What to work on: Go line by line through the records below. Copy whichever lines contain the string "blur".

Data provided:
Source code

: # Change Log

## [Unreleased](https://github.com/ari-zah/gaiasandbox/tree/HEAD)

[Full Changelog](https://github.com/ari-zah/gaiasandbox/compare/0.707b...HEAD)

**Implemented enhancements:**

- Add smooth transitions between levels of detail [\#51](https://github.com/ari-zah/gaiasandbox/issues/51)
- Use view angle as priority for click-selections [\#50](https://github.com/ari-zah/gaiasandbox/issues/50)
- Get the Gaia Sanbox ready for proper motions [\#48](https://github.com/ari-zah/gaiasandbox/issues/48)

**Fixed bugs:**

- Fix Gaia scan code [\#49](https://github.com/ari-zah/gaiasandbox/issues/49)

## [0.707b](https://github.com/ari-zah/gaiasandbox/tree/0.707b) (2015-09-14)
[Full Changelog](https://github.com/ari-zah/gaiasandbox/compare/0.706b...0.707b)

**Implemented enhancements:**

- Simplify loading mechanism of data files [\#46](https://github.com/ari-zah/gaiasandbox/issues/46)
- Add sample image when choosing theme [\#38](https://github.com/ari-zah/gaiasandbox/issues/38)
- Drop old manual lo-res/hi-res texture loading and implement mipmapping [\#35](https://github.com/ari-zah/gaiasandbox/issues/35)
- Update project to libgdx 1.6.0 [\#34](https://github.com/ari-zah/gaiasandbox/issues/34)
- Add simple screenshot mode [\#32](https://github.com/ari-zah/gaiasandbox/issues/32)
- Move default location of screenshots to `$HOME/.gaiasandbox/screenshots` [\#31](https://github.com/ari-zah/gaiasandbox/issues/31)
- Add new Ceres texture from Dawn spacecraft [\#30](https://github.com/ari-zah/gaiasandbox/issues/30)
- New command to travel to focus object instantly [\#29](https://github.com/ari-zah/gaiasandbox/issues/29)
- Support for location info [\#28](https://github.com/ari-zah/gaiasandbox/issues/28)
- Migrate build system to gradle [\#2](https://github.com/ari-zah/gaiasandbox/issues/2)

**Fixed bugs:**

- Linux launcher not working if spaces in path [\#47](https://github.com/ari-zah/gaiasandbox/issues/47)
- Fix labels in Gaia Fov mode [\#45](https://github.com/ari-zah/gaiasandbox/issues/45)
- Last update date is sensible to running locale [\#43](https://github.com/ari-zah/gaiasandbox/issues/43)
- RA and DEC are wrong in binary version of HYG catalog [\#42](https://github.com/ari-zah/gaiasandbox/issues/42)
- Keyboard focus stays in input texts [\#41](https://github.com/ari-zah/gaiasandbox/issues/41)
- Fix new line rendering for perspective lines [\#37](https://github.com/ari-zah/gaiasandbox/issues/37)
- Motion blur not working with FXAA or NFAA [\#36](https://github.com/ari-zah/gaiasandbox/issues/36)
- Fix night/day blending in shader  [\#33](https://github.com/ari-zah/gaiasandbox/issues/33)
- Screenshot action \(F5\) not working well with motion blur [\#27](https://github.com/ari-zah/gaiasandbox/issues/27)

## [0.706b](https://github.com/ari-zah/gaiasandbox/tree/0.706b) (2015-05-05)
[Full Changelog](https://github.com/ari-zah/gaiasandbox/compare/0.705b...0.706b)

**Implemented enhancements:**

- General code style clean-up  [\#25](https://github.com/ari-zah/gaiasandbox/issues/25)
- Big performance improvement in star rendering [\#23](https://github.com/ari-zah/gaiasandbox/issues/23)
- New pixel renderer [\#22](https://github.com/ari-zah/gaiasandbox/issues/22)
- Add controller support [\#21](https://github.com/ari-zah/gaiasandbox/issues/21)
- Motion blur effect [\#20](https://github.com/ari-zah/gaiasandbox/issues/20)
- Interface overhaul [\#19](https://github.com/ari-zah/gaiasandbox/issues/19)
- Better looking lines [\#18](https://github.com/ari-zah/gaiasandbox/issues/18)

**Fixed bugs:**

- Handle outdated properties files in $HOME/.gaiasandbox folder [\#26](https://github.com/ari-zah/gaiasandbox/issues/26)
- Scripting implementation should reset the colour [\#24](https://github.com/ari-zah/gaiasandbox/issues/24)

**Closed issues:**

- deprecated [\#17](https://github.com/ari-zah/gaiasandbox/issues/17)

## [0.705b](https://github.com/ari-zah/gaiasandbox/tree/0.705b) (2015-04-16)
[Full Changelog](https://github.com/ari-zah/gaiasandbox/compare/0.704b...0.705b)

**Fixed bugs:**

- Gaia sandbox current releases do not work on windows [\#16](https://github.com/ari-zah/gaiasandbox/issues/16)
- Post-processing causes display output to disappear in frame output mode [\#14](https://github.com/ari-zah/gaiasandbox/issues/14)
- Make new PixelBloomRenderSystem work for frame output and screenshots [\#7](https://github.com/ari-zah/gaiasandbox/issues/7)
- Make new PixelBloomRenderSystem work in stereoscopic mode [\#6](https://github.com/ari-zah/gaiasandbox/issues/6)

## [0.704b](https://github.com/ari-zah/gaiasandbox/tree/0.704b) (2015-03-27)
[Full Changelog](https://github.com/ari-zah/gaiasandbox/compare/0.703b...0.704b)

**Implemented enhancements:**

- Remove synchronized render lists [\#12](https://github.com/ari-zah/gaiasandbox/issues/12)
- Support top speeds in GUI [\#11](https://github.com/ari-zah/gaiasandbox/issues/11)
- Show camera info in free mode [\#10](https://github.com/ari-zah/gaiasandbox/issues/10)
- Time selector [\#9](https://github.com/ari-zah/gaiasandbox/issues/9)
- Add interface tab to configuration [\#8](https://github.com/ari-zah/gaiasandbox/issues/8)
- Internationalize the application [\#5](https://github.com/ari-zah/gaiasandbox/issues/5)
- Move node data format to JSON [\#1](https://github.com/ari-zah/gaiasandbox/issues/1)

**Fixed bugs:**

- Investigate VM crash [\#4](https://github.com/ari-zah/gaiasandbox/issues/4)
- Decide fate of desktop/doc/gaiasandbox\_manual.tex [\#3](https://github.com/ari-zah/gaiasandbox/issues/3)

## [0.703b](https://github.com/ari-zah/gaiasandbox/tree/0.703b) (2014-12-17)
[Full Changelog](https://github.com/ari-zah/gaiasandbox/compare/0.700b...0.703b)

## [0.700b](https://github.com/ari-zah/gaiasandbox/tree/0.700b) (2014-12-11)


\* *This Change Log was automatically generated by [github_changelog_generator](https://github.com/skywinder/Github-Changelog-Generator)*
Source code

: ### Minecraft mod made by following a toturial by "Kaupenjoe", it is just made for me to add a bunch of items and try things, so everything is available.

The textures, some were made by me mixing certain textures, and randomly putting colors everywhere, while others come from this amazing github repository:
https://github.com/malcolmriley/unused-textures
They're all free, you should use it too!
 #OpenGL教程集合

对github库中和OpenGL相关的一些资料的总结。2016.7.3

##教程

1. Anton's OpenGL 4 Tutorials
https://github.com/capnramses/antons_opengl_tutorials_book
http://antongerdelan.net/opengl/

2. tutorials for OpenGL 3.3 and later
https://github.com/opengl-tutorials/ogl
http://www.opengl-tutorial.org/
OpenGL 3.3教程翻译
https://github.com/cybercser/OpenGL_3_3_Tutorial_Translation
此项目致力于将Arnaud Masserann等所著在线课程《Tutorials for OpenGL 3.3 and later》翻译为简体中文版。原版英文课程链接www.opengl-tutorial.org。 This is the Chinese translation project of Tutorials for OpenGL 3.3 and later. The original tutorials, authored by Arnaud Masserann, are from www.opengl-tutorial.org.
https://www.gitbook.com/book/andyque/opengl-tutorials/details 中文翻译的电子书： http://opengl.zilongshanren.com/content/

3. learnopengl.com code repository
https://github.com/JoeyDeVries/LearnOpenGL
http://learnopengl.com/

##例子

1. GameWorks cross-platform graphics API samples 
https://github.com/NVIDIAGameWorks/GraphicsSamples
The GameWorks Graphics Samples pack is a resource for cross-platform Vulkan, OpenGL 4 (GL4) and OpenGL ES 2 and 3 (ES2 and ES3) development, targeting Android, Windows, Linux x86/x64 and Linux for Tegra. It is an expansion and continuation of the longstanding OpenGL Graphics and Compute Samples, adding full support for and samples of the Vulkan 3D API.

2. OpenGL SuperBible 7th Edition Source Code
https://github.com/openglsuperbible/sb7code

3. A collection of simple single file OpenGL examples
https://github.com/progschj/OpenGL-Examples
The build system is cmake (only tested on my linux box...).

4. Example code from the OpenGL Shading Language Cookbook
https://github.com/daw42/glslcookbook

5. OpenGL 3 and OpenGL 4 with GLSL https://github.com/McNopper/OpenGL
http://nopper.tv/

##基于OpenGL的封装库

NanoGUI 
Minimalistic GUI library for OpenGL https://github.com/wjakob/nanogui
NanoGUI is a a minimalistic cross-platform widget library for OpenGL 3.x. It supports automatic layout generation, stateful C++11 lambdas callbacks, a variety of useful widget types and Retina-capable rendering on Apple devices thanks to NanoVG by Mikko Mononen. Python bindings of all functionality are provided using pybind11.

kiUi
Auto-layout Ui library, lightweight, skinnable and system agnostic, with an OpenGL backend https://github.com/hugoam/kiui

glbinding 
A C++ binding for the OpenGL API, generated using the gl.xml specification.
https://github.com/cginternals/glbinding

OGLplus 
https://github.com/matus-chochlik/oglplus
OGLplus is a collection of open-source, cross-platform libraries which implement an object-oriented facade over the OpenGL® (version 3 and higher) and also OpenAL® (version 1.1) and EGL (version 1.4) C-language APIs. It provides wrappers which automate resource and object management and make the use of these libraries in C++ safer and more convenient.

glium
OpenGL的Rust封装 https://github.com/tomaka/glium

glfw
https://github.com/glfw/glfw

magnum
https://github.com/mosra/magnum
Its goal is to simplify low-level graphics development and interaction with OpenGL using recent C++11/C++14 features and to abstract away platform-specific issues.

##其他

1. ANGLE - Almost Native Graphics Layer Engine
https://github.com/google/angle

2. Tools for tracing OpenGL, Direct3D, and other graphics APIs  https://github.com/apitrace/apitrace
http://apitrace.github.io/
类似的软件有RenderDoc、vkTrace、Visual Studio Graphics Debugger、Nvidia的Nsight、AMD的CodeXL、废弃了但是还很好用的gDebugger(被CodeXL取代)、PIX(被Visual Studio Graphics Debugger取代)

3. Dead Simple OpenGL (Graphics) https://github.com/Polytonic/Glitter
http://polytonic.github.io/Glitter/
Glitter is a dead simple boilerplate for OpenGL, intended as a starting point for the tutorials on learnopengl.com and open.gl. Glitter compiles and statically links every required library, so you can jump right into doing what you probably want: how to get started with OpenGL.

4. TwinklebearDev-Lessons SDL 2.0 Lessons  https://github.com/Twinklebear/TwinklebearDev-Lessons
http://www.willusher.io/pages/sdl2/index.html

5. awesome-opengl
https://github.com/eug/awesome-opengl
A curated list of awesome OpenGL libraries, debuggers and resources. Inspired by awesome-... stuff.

Solution:
- Motion blur not working with FXAA or NFAA [\#36](https://github.com/ari-zah/gaiasandbox/issues/36)
- Screenshot action \(F5\) not working well with motion blur [\#27](https://github.com/ari-zah/gaiasandbox/issues/27)
- Motion blur effect [\#20](https://github.com/ari-zah/gaiasandbox/issues/20)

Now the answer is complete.